One place to mine is the realm of digital rights management. DRM has not worked out so well for copyrighted material in the public mainstream, like movies and music. But what if the kind of tagging by which stuff can ask — if not require — “don’t copy me” could be deployed for privacy purposes, more in the spirit of Creative Commons than the ill-fated Macrovision VHS copy protection scheme.
How to do this? A start would be to allow people to set their expectations for a given environment, and to be able to broadcast them (without having to share their names, of course). If enough people in, say, a classroom, agree that the meeting is off the record, then recording devices will be alerted accordingly. They’ll still function, but they’ll show a message that the environment is expected to be off the record — and perhaps they’ll have a glowing LED or some other gentle indicator to tell others in the room that someone has chosen to record despite the norm. Perhaps, too, those recorded will be able to have some form of pseudonymous contact information embedded in the recording — so that if it should become public, they can choose to show that they were indeed the ones recorded (again without necessarily having to reveal identity) and then ask — not demand — some privilege in contextualizing or commenting upon the recording.
Many of us might appreciate an opportunity to know about others’ preferences and expectations in a quiet, low-impact way, and then to respect them — or if not, to realize that that choice entails overriding the preferences of others. The function of the technology is not to impede certain uses by fiat — the way the old DRM did — but rather to allow people to see that other people are implicated by what they do, permitting the moral dimension of our enthusiastic use of technology to become more apparent.
Update: PlaceAvoider appears to seek to implement some of this functionality.
- “The Big Brother Problem” WEF panel
“The Big Brother Problem” is a timely, difficult, and sweeping topic, at WEF ’14, covering digital surveillance by both public and private actors and its implications for human rights. I’ll be moderating the session for it this week, and I thought I’d share my thoughts on both process and substance as I prepare for it.
We have one hour on a very broad topic, including audience and online questions, with six participants. How to use that hour to make progress? Let’s start with the lineup. Since there won’t be prepared remarks, I’ll be looking for lead-off questions that allow each participant to highlight what he or she finds most important, while also answering something that might be a bit off the beaten path.

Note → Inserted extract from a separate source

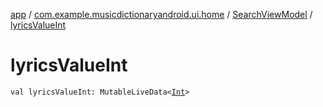 [app](../../index.md) / [com.example.musicdictionaryandroid.ui.home](../index.md) / [SearchViewModel](index.md) / [lyricsValueInt](./lyrics-value-int.md)

# lyricsValueInt

`val lyricsValueInt: MutableLiveData<`[`Int`](https://kotlinlang.org/api/latest/jvm/stdlib/kotlin/-int/index.html)`>`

There’s Salil Shetty, Secretary-General of the Nobel Peace Prize-winning Amnesty International, which has been a beacon for human rights since its inception in 1961. For someone concerned about human rights, it may not make much sense to try to rank abuses: too often the observation that rights are abused “worse” elsewhere is an excuse for a particular government not to clean up its own practices. But it may be fair to ask generally how informational privacy ranks next to possibly more fundamental concerns about physical integrity – like freedom from arbitrary detention or torture.
Indeed, surveillance might be best understood metaphorically as a precursor chemical to an undesirable concoction: spying can facilitate human rights abuses. But it’s dual- or multiple-use. Good digital surveillance, particularly of places where there aren’t easily independent boots on the ground to understand what’s going on, could be a powerful tool for good. Intelligence agencies around the world may be able to understand what’s going on in, say, Syria, thanks to the tools and practices that have been splashed across global headlines since last June.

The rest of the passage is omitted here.